Supplied data:
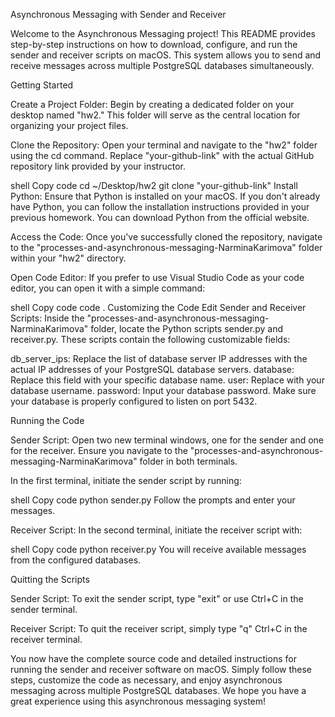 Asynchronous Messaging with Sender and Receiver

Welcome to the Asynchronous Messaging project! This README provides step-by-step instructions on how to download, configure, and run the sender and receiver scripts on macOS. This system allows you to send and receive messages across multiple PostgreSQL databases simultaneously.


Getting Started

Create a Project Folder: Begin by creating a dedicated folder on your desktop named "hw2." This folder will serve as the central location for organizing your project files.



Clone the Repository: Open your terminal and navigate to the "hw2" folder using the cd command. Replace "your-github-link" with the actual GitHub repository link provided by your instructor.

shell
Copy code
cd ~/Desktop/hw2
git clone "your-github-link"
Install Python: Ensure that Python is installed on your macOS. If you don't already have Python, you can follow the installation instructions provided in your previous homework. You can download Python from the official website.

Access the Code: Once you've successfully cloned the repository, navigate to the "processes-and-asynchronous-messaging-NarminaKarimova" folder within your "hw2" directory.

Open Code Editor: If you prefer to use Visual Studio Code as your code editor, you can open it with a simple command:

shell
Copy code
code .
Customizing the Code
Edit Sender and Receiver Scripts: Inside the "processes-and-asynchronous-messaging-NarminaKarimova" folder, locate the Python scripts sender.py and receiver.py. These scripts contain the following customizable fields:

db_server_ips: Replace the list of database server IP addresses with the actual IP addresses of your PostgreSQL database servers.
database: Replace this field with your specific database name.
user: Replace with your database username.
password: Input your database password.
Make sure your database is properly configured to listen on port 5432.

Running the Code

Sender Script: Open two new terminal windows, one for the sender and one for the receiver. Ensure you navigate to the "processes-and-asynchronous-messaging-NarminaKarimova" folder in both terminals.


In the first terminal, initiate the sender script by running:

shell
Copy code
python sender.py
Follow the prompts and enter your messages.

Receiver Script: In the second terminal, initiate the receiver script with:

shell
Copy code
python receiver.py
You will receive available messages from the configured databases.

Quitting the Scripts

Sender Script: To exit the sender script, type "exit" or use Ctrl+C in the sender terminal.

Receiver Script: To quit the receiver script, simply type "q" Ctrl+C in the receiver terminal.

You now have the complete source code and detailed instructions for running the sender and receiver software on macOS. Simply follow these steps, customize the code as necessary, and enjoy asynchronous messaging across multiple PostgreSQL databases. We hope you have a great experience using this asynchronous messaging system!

--

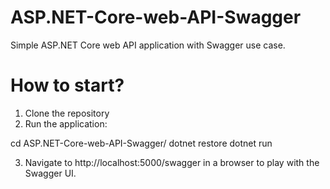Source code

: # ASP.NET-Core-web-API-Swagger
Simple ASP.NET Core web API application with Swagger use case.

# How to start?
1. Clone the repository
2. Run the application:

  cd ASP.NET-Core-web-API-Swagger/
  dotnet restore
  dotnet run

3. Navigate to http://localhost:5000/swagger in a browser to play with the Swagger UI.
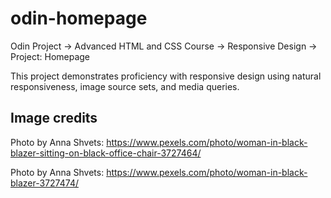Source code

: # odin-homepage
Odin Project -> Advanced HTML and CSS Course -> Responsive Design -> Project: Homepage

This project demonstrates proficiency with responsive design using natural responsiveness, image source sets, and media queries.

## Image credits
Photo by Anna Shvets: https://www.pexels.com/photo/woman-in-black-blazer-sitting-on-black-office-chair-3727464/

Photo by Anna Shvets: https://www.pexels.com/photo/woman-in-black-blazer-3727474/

...

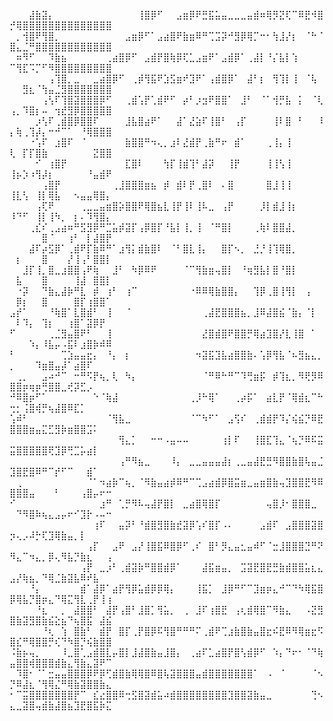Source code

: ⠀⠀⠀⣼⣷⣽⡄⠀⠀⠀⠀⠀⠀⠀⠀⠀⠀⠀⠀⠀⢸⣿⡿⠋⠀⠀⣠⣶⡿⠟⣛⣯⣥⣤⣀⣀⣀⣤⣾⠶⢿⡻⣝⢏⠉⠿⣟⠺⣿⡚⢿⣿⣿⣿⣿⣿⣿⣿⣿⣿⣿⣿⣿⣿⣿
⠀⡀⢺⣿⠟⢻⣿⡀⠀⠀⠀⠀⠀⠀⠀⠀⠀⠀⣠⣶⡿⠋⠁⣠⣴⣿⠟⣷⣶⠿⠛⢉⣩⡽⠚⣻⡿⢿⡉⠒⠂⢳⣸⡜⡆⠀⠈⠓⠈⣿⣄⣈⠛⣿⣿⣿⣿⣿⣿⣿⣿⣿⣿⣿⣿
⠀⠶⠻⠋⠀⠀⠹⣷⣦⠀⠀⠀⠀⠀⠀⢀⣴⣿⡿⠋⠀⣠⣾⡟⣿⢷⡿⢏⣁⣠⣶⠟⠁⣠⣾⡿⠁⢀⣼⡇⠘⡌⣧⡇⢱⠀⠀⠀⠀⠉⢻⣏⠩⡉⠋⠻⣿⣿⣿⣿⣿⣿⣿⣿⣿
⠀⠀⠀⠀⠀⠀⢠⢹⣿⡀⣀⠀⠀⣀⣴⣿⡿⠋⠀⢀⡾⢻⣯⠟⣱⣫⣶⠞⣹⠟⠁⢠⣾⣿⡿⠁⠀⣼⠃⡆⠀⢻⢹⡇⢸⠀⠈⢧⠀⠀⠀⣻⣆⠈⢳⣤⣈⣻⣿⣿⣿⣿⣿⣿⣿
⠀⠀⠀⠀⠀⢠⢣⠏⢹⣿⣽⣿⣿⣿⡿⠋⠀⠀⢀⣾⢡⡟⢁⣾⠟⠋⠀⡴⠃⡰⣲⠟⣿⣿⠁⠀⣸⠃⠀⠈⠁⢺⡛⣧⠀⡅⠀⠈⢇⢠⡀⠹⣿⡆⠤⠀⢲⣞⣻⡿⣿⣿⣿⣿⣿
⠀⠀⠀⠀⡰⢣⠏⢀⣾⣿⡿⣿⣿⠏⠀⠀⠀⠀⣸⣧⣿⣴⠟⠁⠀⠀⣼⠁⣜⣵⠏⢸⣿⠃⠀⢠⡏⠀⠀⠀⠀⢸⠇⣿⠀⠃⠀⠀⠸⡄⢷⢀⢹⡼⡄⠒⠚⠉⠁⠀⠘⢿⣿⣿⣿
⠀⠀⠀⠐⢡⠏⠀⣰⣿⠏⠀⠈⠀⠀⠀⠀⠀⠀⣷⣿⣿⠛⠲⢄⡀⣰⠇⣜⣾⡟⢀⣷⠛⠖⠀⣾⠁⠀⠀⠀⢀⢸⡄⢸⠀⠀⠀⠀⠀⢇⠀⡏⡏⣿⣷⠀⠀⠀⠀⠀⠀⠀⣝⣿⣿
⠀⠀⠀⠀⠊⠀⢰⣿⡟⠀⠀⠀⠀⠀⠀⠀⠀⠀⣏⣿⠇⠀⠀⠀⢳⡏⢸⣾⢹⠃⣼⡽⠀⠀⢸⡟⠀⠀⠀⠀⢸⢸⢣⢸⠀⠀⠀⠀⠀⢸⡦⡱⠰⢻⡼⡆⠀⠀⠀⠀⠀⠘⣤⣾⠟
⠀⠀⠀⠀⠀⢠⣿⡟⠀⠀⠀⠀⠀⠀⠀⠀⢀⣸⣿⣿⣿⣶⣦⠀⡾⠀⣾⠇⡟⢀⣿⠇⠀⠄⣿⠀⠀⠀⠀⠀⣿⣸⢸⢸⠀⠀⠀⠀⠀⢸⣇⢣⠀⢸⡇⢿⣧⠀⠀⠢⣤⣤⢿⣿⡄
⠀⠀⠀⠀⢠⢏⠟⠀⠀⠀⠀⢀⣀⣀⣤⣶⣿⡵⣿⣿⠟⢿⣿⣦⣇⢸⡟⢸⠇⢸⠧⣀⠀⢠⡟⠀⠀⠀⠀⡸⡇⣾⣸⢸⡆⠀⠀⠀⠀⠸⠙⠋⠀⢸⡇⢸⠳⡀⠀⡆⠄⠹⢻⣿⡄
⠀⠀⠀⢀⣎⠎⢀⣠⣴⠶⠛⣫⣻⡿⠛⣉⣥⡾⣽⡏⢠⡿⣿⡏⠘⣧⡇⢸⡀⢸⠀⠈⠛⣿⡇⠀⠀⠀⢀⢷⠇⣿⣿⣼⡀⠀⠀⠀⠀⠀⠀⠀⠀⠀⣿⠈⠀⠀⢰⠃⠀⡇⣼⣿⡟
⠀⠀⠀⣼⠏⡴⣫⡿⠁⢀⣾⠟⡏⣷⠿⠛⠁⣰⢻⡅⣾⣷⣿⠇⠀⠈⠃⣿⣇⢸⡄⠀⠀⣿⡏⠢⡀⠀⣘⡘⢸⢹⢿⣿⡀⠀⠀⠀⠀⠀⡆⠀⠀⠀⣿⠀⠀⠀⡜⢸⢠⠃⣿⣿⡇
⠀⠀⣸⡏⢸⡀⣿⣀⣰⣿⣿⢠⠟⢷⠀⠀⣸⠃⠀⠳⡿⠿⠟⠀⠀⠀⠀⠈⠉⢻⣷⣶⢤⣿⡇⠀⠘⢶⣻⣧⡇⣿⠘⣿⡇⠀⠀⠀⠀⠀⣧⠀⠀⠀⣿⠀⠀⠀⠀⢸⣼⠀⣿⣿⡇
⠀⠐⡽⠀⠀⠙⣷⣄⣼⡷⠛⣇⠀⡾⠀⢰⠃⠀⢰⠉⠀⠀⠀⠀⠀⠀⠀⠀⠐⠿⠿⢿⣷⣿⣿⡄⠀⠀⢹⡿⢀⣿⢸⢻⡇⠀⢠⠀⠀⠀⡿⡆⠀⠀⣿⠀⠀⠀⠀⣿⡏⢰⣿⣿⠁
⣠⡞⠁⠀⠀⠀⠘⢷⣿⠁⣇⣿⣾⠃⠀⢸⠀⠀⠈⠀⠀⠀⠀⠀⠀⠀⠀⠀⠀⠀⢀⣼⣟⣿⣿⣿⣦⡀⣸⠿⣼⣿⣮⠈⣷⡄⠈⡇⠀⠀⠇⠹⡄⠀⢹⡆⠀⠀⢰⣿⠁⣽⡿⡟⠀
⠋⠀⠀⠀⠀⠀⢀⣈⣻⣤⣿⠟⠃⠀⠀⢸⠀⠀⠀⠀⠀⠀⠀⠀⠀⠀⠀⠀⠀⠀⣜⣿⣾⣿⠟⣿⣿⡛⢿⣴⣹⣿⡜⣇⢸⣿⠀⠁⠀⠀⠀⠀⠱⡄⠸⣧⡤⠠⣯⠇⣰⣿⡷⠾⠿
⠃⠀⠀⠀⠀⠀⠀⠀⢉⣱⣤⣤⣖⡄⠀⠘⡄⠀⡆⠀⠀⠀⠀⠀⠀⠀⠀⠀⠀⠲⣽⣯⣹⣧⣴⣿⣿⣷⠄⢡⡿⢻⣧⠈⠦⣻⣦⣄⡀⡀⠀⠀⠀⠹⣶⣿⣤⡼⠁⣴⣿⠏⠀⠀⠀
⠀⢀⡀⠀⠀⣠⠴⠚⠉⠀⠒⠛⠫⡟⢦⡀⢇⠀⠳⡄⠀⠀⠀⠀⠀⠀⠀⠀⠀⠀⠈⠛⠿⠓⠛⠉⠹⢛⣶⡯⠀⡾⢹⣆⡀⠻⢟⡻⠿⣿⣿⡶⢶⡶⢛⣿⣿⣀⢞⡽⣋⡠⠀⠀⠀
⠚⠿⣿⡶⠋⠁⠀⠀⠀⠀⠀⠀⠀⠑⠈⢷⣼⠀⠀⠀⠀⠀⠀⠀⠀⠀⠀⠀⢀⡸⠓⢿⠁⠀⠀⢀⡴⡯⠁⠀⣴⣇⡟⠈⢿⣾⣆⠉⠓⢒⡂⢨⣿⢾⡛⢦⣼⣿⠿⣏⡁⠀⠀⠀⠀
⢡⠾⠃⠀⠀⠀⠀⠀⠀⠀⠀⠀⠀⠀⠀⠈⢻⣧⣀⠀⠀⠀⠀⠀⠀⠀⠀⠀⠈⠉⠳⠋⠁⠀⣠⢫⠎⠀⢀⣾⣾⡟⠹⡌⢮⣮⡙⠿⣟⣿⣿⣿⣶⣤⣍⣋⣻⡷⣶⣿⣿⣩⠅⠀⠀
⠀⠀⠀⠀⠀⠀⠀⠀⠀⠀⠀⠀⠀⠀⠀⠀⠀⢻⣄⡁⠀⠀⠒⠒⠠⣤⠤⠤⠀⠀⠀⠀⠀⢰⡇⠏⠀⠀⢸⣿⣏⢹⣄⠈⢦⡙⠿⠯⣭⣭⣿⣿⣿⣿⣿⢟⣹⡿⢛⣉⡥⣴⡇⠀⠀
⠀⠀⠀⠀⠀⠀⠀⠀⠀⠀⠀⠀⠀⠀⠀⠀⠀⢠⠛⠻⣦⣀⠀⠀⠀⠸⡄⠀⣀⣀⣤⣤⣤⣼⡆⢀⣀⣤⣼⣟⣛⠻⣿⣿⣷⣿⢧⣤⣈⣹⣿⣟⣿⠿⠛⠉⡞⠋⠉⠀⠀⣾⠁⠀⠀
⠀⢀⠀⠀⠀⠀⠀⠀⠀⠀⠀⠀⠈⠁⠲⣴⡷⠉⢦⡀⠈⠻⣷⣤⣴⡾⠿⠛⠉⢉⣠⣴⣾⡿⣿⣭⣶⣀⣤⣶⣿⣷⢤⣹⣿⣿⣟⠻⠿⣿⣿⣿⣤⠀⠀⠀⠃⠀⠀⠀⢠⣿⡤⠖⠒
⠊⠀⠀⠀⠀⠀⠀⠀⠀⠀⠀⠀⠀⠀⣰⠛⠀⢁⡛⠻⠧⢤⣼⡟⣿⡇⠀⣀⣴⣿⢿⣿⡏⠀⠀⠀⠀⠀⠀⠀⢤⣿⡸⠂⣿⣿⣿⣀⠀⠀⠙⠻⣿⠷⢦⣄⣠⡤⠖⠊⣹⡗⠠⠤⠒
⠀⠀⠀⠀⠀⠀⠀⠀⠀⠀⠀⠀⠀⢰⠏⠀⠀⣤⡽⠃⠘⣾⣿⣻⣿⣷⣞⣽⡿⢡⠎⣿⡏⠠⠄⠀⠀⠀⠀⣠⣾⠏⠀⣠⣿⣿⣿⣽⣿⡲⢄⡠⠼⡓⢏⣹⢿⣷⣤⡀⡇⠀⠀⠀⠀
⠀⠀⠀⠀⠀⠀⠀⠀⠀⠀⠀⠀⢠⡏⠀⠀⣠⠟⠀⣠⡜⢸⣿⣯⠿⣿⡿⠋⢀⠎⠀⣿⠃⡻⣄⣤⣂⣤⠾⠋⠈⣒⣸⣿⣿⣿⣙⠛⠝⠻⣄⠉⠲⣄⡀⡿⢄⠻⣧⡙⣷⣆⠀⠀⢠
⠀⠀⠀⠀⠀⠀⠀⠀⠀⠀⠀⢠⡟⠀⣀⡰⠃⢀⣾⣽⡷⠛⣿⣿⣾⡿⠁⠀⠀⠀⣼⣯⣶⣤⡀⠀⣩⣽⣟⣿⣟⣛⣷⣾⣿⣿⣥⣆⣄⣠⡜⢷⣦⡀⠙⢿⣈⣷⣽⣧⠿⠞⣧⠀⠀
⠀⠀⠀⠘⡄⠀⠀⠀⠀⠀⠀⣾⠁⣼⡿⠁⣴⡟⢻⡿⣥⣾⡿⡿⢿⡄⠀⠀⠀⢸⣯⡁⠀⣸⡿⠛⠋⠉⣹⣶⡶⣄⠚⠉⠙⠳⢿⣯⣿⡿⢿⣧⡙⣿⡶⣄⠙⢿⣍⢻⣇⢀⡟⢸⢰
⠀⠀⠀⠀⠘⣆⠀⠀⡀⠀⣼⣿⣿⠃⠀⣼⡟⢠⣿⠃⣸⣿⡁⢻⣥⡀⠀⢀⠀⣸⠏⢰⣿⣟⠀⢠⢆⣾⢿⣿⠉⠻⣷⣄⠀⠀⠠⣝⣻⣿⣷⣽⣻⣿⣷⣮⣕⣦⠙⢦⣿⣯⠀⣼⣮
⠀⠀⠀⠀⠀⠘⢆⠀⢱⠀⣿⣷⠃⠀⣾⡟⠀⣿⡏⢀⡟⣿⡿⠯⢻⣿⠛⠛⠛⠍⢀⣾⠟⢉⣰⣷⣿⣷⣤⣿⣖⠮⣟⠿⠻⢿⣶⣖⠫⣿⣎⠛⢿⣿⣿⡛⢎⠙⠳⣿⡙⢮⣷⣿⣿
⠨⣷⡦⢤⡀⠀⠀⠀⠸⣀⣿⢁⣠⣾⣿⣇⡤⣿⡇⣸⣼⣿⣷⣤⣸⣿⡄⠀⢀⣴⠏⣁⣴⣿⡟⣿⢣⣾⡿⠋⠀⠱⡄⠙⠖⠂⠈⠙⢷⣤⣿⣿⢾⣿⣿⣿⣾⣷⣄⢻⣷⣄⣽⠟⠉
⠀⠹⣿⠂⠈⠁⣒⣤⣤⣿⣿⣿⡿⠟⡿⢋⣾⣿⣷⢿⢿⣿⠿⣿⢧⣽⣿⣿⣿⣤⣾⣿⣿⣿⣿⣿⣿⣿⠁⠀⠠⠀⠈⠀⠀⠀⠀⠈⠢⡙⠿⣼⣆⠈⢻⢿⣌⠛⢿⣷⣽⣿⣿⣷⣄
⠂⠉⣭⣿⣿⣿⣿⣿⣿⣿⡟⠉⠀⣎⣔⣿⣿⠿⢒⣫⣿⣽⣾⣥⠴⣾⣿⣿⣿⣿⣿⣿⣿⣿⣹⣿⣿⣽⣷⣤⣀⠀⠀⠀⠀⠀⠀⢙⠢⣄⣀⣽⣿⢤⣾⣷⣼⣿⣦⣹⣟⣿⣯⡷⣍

Assignment: Each line in which the string "system" is found must be copied from the data.

Reply to the exercise:
Welcome to the Asynchronous Messaging project! This README provides step-by-step instructions on how to download, configure, and run the sender and receiver scripts on macOS. This system allows you to send and receive messages across multiple PostgreSQL databases simultaneously.
You now have the complete source code and detailed instructions for running the sender and receiver software on macOS. Simply follow these steps, customize the code as necessary, and enjoy asynchronous messaging across multiple PostgreSQL databases. We hope you have a great experience using this asynchronous messaging system!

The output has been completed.